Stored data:
+ + +
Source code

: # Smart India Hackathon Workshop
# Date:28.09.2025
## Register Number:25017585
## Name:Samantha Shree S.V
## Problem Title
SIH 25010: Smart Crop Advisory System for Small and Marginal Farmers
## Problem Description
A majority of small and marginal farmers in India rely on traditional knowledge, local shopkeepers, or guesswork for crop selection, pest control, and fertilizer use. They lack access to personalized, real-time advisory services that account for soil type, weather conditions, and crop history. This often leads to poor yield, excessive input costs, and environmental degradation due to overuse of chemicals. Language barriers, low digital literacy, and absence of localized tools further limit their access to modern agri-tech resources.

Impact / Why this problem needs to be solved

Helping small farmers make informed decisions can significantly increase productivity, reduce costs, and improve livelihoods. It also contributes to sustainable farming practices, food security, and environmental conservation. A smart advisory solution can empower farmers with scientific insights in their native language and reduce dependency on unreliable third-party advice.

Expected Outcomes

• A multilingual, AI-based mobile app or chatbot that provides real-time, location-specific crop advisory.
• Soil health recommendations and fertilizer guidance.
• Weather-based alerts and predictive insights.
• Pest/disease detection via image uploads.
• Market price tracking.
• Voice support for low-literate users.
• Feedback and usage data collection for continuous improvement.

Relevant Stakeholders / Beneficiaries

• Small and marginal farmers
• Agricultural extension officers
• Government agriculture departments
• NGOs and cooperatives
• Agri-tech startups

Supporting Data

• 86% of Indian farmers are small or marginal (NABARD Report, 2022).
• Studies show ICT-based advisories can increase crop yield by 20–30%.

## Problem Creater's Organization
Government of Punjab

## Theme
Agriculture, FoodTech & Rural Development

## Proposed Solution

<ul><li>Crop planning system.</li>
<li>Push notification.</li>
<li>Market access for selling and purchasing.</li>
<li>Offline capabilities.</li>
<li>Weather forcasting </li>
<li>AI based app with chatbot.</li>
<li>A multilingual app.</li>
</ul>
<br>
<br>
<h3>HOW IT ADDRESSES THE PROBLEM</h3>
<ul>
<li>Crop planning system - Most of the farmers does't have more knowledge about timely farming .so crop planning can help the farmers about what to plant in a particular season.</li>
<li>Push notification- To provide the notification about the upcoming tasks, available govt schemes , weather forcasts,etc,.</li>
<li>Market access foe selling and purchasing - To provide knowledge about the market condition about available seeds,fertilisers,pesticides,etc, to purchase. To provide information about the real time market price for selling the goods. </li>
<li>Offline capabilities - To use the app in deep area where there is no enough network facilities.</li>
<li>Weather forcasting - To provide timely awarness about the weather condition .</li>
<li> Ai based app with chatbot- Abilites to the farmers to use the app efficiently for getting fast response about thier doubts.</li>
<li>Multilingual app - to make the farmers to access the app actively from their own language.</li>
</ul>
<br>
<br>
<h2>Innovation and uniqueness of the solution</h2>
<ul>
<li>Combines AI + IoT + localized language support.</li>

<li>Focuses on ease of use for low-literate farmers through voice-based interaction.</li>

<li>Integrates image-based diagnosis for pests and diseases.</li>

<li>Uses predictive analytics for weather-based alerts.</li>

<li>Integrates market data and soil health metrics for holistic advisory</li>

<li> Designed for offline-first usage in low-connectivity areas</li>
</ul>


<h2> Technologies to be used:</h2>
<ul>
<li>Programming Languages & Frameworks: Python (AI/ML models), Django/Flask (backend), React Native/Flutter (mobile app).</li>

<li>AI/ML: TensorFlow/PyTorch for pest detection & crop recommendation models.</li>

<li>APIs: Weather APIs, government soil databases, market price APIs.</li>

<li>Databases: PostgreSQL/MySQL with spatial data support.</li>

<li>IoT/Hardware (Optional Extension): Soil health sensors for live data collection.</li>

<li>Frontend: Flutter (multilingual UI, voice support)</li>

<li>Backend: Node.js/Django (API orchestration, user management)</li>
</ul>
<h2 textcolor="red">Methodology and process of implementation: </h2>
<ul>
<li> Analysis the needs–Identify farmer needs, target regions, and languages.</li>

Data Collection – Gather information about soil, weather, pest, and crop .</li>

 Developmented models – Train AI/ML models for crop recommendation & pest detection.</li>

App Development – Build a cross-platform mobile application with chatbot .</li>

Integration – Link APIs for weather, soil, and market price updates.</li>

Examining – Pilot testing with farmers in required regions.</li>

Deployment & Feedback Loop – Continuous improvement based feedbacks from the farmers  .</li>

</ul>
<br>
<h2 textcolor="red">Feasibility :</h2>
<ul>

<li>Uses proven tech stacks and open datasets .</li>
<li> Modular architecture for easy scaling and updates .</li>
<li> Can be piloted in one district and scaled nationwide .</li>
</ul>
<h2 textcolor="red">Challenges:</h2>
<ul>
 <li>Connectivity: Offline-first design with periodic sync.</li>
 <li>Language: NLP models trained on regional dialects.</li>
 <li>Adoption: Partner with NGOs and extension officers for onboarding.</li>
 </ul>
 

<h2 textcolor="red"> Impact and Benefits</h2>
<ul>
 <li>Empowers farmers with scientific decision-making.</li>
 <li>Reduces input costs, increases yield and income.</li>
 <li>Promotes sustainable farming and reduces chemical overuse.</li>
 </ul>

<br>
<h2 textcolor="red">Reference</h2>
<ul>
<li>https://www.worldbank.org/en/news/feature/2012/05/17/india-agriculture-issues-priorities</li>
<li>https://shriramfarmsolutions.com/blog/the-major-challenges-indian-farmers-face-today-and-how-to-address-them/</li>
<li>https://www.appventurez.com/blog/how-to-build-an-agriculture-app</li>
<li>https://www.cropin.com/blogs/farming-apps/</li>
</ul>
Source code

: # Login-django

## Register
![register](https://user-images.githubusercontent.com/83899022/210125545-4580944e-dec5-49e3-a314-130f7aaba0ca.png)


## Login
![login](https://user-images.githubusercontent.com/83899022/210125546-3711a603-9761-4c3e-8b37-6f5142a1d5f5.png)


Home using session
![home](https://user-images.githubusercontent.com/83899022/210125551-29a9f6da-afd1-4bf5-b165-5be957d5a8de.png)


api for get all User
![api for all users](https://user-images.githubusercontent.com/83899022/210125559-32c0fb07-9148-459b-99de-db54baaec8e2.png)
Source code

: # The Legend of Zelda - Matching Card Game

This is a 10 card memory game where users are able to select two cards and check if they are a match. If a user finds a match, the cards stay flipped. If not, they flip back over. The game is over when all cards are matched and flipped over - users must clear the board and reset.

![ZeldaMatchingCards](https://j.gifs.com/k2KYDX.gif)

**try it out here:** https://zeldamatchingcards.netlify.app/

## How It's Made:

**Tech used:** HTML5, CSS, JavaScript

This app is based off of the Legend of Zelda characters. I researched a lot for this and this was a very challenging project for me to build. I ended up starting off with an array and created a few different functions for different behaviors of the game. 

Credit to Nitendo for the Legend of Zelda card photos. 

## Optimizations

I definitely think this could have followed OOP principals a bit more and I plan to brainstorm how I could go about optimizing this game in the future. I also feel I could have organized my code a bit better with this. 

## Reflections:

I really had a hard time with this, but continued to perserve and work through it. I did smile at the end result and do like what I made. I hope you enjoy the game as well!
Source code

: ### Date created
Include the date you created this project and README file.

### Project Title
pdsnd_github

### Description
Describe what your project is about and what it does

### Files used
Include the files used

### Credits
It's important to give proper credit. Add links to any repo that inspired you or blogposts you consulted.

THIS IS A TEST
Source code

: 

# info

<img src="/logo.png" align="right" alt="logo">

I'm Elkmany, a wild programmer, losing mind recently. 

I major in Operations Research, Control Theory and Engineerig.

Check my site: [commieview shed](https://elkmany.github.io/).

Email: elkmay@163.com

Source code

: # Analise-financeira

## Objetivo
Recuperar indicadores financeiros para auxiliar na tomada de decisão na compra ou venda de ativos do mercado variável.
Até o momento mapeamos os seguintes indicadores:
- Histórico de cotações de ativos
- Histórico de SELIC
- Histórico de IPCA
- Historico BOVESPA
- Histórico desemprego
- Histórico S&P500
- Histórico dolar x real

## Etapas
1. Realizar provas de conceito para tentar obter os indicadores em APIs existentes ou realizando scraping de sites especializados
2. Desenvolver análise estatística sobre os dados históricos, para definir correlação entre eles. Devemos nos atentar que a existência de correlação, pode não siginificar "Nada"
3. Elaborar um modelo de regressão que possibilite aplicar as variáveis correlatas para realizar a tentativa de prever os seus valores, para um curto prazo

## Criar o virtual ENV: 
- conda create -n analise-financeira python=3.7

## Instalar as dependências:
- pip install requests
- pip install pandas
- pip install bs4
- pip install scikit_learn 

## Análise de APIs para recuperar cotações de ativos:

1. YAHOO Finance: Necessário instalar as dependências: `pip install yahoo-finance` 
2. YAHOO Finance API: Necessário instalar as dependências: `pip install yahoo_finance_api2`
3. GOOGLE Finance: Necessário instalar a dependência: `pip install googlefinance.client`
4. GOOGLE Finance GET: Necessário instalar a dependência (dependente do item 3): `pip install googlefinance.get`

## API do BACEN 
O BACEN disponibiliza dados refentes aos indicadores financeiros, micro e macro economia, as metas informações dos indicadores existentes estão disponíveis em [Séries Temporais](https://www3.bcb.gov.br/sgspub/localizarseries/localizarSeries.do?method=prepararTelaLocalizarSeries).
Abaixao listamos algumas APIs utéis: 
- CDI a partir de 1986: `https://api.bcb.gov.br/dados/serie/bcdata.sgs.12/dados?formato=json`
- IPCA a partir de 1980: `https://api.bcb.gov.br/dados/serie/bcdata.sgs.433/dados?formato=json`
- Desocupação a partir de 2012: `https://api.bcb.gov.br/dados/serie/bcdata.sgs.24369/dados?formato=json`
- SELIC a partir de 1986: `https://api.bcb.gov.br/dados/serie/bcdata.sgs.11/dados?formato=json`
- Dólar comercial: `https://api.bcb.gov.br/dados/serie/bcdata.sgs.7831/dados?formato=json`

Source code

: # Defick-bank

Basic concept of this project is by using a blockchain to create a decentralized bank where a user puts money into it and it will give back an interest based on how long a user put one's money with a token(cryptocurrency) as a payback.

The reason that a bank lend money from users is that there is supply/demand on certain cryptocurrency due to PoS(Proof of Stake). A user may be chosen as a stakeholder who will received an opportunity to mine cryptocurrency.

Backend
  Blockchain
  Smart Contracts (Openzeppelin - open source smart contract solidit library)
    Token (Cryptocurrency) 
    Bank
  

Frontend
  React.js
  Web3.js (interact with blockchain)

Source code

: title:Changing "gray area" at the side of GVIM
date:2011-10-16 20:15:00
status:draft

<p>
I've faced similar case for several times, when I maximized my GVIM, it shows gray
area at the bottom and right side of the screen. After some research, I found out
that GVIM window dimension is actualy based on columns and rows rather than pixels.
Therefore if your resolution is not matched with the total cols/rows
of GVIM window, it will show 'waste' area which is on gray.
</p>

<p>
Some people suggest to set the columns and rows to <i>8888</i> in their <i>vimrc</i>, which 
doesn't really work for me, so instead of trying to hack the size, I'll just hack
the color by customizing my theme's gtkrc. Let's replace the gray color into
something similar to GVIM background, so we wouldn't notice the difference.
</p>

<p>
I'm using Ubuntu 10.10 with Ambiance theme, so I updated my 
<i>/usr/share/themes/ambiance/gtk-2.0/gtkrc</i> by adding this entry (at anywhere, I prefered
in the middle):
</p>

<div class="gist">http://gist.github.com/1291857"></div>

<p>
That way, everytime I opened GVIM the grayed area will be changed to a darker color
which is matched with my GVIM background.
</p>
+ + +
ACTION ITEM →
Give only the lines from the one holding "Check my site: [commieview" through the one holding "Recuperar indicadores financeiros", each restated exactly as it appears above.

EXERCISE OUTPUT →
Check my site: [commieview shed](https://elkmany.github.io/).

Email: elkmay@163.com

Source code

: # Analise-financeira

## Objetivo
Recuperar indicadores financeiros para auxiliar na tomada de decisão na compra ou venda de ativos do mercado variável.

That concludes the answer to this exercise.